Okay, so you remember when I told you about the candy canes in my front lawn? Remember when I told you that I had bought more for the yard, bringing the candy cane count up to 20?
Well, I had a definite vision about where exactly to place those extra 10 candy canes. They would (of course!) go on the other side of the front porch to bring balance and symmetry to the display. Because the 10 we had out already were only on one side of the porch. So (of course!) we needed to put the other 10 on the other side.
Only (of course!) my husband did not share my vision. And so when I left the house to take my son to Tae Kwon Do last night (in his newly be-patched uniform) and said to my husband, "If you feel like getting ambitious..." and gestured to the new boxes of lighted candy canes, he took that to mean he could put them up wherever he wanted.
And he did. Wherever he wanted. He put the candy canes wherever he wanted. Which is exactly the opposite of wherever I wanted them. (Of course!)

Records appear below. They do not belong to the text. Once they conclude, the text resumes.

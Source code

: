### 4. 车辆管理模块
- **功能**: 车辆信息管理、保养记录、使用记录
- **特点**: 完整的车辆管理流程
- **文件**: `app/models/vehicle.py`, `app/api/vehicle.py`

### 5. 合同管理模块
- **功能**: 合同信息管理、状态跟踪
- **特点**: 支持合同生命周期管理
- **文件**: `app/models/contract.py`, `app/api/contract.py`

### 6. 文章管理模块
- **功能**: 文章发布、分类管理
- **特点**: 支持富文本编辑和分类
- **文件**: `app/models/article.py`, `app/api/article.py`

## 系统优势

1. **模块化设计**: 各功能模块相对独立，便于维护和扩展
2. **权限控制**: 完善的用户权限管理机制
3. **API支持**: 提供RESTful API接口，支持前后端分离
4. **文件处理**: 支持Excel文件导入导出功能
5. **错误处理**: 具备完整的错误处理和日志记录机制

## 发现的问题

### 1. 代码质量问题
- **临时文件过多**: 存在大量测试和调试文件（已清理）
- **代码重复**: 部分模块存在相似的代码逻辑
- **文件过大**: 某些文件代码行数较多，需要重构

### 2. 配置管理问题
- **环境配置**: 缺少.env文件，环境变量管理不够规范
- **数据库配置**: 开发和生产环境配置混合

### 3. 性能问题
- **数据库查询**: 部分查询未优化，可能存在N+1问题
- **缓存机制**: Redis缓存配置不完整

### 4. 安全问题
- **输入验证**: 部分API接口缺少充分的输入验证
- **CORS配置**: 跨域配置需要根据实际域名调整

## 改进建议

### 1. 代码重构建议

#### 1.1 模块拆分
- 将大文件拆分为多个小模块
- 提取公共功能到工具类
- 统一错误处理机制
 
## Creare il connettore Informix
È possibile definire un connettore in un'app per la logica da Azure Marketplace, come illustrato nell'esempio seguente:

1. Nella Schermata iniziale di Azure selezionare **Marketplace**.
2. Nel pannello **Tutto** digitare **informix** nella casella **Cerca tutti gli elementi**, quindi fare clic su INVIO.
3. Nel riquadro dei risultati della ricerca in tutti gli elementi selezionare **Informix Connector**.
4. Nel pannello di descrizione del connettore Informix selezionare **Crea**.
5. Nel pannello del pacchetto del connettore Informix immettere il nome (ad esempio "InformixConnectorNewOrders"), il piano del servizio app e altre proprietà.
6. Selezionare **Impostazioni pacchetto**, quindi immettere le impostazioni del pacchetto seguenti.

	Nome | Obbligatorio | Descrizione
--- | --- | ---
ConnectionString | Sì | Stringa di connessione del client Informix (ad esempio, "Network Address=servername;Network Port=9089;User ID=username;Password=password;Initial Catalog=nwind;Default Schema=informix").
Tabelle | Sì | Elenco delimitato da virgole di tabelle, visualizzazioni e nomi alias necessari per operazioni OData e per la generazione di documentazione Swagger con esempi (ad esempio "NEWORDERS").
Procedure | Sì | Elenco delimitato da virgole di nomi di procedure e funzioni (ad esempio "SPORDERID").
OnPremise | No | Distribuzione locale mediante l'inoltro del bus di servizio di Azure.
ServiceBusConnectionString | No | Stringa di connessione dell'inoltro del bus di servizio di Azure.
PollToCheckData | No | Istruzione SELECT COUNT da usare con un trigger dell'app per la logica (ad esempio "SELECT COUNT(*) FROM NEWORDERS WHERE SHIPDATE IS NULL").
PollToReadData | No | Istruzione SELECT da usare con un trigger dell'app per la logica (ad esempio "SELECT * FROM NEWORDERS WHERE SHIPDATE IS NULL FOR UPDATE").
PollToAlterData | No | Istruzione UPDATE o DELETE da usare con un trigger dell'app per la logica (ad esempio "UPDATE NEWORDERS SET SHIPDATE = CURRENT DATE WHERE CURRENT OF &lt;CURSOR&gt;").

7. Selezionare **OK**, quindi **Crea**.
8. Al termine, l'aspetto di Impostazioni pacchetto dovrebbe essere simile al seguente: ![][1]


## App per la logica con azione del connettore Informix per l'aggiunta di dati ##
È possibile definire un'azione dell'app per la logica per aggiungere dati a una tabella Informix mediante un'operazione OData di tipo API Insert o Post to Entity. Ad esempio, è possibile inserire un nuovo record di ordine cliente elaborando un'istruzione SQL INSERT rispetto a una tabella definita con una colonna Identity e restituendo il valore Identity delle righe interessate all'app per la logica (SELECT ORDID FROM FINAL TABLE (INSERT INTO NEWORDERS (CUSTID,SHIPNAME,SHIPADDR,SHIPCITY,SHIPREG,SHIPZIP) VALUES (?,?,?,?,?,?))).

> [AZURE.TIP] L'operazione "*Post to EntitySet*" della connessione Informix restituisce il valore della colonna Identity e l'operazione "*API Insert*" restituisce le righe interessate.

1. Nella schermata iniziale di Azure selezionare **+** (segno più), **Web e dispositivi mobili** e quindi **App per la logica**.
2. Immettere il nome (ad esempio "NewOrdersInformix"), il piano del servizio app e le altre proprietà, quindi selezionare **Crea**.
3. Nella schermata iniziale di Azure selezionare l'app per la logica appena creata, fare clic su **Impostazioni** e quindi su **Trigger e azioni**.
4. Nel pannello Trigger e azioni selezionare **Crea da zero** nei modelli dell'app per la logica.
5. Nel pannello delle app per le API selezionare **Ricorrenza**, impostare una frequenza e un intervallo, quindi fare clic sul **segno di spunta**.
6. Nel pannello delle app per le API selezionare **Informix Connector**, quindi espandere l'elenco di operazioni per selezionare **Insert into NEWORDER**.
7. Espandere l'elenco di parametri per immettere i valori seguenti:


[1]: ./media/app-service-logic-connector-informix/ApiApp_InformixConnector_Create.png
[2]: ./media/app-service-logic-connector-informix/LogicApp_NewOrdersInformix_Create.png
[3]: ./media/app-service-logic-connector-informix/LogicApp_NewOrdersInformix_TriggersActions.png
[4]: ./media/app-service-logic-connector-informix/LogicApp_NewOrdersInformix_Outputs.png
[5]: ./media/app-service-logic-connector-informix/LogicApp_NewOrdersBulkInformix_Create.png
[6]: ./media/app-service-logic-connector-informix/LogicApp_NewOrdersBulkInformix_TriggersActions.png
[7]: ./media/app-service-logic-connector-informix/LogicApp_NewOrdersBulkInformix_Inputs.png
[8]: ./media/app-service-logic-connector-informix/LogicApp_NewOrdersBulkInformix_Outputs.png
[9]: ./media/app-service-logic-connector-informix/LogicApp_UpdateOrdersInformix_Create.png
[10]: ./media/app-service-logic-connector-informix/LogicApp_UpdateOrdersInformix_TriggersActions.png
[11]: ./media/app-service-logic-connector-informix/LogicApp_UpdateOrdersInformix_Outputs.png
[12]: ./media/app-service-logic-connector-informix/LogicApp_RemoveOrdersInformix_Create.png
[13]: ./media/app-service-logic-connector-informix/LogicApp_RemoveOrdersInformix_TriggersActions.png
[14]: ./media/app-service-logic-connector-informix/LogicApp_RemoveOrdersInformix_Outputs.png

So I tried to be a big girl and not whine about the candy cane placement. I am, actually, still in the process of trying not to whine. But there is no symmetry, you see, and I cannot take such madness. It is eating away at my very soul. Eating away at me, I tell you.
Edited to add: I did it. I changed them. (Of course!) I couldn't help it. I tried, I tell you, I tried really hard. But the part of me that wanted to just let it be was overpowered by the part of me that needs things to be balanced and symmetrical. (Let's hear it for OCD!)
(Sorry, honey, for what I've done to your candy cane vision. But remember, you married me willingly. And you knew about my craziness - or do I need to remind you about my cows?)